Kim and I got to chatting last night about how Life had suddenly hit ourlives and the lives of our close friends and there was absolutely nothing we could do to stop any of it and much of it, as of 3 years ago we wouldve never seen coming. For me I feel like life happend at a much earlier age. I am the product of not one but 2 divorces, 3 remarriages, 2 sisters and 3 brothers all Halves, great times financially, and extremely hard times financially, moving about 10 times before I was even 13 years old and that is just my immediate family. Outside those perimeters it gets even crazier. But luckily, all of this craziness went on between the ages of 1 -13 , so much of it I dont really remember, but I only know from what my mom has told me and although Holidays tend to be stressful and my life is nowhere close to being "cookie cutter" I always felt loved and taken care of and my mom did a great job trying to make my childhood as close to normal as possible under all the circumstances. It's never been "easy", but I've been happy and I've grown so much from all of it. When Life sort of hits you at such any early age and when you are the oldest child, I think independence is natural. My parents always allowed me to make my own decisions, they did a great job of guiding me and loving me and teaching me, but allowing room for error and room for mistakes and never demanding perfection has helped me truly learn how to do life on a daily basis. I told kim that it has been so encouraging to me and comforting to me to see my best friends from high school now in college and realizing that they all have issues and problems in their lives as well! Although I would not wish any of the things they are going through on these amazing women....It almost gives me a sense of comfort knowing that they aren't perfect and they dont have it all together and although I saw them and their families in this light, that in reality we are all screwed up! Isnt it great! hahaha It really has brought us closer going through these trials and times of mourning with these ladies and for once I myself am not in the middle of a big one so I can just be there for my friends and assure them that they are going to be ok and that the Lord sees somthing bigger here that we cant see in all of these things.

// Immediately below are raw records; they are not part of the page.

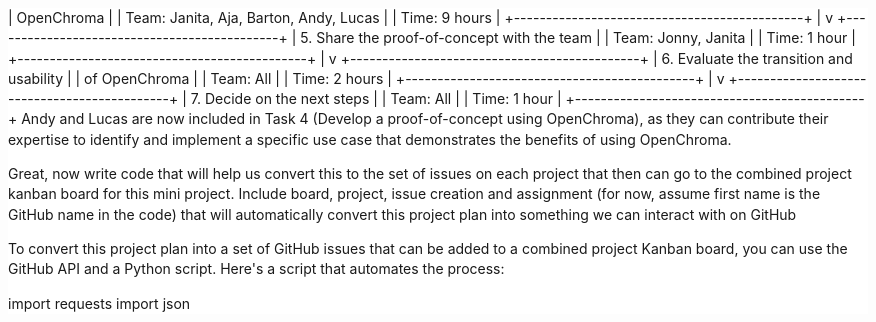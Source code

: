 | OpenChroma |
| Team: Janita, Aja, Barton, Andy, Lucas |
| Time: 9 hours |
+---------------------------------------------+
|
v
+---------------------------------------------+
| 5. Share the proof-of-concept with the team |
| Team: Jonny, Janita |
| Time: 1 hour |
+---------------------------------------------+
|
v
+---------------------------------------------+
| 6. Evaluate the transition and usability |
| of OpenChroma |
| Team: All |
| Time: 2 hours |
+---------------------------------------------+
|
v
+---------------------------------------------+
| 7. Decide on the next steps |
| Team: All |
| Time: 1 hour |
+---------------------------------------------+
Andy and Lucas are now included in Task 4 (Develop a proof-of-concept using OpenChroma), as they can contribute their expertise to identify and implement a specific use case that demonstrates the benefits of using OpenChroma.

Great, now write code that will help us convert this to the set of issues on each project that then can go to the combined project kanban board for this mini project. Include board, project, issue creation and assignment (for now, assume first name is the GitHub name in the code) that will automatically convert this project plan into something we can interact with on GitHub

To convert this project plan into a set of GitHub issues that can be added to a combined project Kanban board, you can use the GitHub API and a Python script. Here's a script that automates the process:

import requests
import json
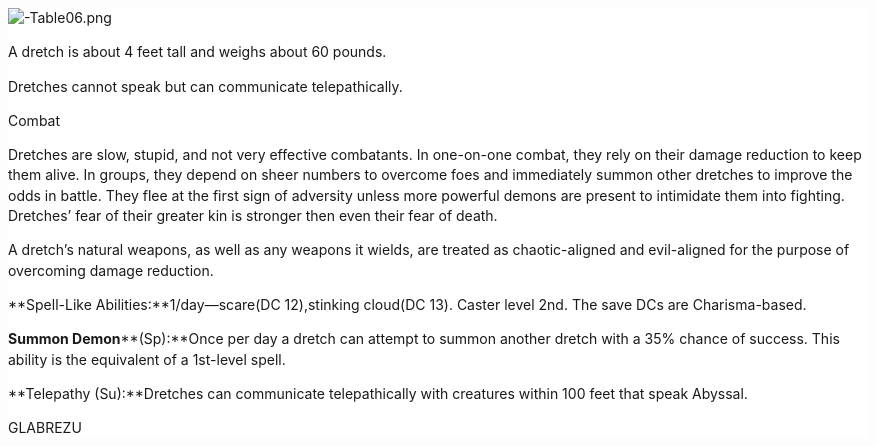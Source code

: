 




































![-Table06.png](-Table06.png)

A dretch is about 4 feet tall and weighs about 60 pounds.

Dretches cannot speak but can communicate telepathically.

Combat

Dretches are slow, stupid, and not very effective combatants. In one-on-one combat, they rely on their damage reduction to keep them alive. In groups, they depend on sheer numbers to overcome foes and immediately summon other dretches to improve the odds in battle. They flee at the first sign of adversity unless more powerful demons are present to intimidate them into fighting. Dretches’ fear of their greater kin is stronger then even their fear of death.

A dretch’s natural weapons, as well as any weapons it wields, are treated as chaotic-aligned and evil-aligned for the purpose of overcoming damage reduction.

**Spell-Like Abilities:**1/day—scare(DC 12),stinking cloud(DC 13). Caster level 2nd. The save DCs are Charisma-based.

**Summon Demon****(Sp):**Once per day a dretch can attempt to summon another dretch with a 35% chance of success. This ability is the equivalent of a 1st-level spell.

**Telepathy (Su):**Dretches can communicate telepathically with creatures within 100 feet that speak Abyssal.





GLABREZU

Kim and I both agreed that we are thankful for our parents always allowing us to be independent and make mistakes and also make good choices on our own as well because it was through that independence that I gained my faith. That is something that has always been my choice, my decision and It was never forced on me or expected of me, and I am thankful for that. It's not going to get easier, this idea of "doing Life". It's only going to get crazier from here on out, but once youve gone through the really hard stuff once, and you watch the Lord bring you out and bring you out of it better than when you entered it..........then next time it comes you will have that same trust and strength that the Lord gave you to get through it. I love my girls so much and it hurts me to see them hurt through these things, and I know that when it hits me again they'll be there for me because thats what friends do!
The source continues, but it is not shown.